At the end of the 1980's, China's manned ambitions were rekindled again and they talked of building a small manned space shuttle. But that again came to nothing. However, since 1991, and following the collapse of the Soviet Union, China has been co-operating with the Russians.
Two Chinese astronauts have undergone basic cosmonaut training in Russia and have returned to China reportedly to pass on their knowledge to other candidates. In 1996, the head of the Russian Space Agency, Yuri Koptev, visited China and a secret agreement was drawn up between the two nations.
It is suspected by some analysts that China has purchased the docking system used by Russian spacecraft and that it could be used to link two manned Chinese spacecraft sometime in the future.

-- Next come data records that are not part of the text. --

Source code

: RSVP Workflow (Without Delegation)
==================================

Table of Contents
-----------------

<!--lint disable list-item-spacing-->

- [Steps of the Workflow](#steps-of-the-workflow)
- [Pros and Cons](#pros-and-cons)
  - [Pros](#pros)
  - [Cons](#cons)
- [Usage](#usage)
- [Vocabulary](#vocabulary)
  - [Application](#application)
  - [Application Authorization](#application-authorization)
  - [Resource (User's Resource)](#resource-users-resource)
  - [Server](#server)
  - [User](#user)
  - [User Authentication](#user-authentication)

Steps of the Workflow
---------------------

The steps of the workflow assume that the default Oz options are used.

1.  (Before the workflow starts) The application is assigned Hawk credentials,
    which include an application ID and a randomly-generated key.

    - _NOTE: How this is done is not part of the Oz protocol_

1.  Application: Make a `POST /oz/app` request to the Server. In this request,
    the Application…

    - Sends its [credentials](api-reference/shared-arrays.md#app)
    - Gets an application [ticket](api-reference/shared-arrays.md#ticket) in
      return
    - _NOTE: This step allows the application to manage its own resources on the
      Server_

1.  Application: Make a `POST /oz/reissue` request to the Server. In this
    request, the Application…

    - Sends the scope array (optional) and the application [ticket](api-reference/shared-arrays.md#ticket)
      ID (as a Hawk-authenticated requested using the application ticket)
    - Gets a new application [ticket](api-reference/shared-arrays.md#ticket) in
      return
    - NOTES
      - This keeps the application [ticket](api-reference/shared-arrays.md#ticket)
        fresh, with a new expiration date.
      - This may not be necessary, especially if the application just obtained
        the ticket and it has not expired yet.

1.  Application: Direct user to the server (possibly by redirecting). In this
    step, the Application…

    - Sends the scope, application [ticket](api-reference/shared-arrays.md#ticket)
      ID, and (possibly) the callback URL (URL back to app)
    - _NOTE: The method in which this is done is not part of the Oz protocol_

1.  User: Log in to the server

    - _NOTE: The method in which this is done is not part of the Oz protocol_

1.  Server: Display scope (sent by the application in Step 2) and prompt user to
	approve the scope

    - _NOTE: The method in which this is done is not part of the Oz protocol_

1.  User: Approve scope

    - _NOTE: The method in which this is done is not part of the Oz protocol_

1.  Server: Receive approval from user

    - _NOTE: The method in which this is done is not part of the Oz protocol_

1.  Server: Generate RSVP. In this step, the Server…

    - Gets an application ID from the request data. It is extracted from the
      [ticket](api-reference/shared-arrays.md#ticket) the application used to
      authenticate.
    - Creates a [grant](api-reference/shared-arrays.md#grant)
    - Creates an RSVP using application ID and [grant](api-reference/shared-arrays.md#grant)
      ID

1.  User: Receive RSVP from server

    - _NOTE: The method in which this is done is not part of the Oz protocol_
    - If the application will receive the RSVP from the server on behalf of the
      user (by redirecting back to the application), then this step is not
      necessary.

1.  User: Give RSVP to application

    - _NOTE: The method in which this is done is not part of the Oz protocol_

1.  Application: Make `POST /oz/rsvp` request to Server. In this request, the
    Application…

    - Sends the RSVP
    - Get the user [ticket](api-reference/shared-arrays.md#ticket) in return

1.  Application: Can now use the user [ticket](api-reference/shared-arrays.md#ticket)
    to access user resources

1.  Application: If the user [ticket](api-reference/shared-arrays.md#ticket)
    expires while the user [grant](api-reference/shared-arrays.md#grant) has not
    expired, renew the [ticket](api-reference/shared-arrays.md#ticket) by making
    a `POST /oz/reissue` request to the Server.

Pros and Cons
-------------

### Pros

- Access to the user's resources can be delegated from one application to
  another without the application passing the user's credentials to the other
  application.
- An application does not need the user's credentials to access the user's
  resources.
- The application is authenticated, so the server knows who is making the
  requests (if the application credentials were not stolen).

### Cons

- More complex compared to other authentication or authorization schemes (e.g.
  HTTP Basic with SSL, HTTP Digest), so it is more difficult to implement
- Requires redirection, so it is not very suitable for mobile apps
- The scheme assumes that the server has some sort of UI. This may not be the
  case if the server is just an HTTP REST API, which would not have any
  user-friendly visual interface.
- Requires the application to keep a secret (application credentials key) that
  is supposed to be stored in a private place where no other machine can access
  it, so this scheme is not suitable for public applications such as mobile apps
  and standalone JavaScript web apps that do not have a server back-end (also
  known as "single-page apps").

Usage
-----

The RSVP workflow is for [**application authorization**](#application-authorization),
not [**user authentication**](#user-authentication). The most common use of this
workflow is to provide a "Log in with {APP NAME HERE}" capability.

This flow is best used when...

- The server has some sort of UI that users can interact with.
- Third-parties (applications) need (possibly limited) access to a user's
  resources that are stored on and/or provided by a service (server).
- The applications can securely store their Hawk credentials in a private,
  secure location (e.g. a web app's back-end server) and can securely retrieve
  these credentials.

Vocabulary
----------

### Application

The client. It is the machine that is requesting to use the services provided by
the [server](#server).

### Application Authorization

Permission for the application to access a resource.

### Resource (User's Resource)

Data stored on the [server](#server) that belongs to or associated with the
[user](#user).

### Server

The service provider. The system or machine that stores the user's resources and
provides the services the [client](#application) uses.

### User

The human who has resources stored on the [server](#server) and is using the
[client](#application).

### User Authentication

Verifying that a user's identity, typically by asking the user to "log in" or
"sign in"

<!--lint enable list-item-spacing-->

It has even been suggested that China may have been the mystery backer that the Russian government hoped would pay for Mir to stay in orbit. China certainly has the basic technology required for manned spaceflight.

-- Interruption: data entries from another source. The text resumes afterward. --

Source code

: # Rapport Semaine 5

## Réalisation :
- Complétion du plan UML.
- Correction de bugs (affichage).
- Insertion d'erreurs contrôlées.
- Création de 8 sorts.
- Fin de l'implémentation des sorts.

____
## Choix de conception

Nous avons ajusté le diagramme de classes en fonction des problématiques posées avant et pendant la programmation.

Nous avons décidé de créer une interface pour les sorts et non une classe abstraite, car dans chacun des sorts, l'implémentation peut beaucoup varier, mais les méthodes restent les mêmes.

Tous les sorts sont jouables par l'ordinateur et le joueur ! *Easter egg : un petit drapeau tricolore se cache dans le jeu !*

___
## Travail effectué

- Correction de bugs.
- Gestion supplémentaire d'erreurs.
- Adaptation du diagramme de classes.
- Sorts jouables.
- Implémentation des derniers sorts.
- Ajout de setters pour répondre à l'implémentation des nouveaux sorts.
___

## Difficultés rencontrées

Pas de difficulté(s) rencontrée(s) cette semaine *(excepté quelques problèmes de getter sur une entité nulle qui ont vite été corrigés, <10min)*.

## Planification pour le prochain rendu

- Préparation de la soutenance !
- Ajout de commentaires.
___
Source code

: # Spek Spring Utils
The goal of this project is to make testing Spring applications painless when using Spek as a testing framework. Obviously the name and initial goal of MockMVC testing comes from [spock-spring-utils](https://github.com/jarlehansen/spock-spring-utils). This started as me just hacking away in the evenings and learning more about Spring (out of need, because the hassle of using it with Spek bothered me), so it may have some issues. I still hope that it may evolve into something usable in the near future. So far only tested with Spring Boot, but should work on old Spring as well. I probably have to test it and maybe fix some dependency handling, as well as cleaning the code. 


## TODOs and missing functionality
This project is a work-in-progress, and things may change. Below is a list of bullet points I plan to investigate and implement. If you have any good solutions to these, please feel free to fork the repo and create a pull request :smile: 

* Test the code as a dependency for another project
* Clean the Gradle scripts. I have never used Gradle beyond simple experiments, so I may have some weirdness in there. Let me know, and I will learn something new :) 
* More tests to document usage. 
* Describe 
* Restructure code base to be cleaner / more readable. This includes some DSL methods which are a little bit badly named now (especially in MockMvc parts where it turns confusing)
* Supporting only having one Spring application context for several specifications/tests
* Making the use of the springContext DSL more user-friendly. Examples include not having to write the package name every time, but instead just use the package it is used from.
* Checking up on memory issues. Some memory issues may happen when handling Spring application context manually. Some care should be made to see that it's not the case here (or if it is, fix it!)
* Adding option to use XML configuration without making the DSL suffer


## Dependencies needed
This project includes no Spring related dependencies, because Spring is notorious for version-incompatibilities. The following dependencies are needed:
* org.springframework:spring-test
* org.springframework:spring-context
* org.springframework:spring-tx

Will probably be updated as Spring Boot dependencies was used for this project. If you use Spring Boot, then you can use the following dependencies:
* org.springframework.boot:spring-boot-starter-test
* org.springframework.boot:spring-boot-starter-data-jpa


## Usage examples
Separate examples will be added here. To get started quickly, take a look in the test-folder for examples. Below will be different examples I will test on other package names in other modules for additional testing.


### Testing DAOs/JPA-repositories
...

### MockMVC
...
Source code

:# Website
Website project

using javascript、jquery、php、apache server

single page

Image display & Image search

It has launched rats and mice into space and returned them to Earth. China is reported to be developing an improved version of its Long March 2E booster that could carry men into space.
Spy satellite images suggest that much work is being carried out on a new launchpad at the Jiuquan launch site. Possibly to build a launch pad capable of supporting manned launches. A recent Pentagon report said that China was also researching hypersonic craft, the type of research required to build a space shuttle.
Last month the official Xinhua news agency issued a dispatch saying the country would "try its best to attain manned space flight by the end of this century or the beginning of the next."
Last year, Xu Dazhe, a leading Chinese space scientist, said that the immediate requirement for manned flights was to boost the payload capacity of Chinese rockets.
Recently, the China Great Wall Company, the firm that manages most aspects of the space programme, said that had already been done and two capable launchers would be tested in the near future.
China's manned space timetable is a closely-guarded state secret. There are rumours that they may be planning a space spectacular, possibly manned, this October to celebrate the 50th anniversary of the Chinese communist state.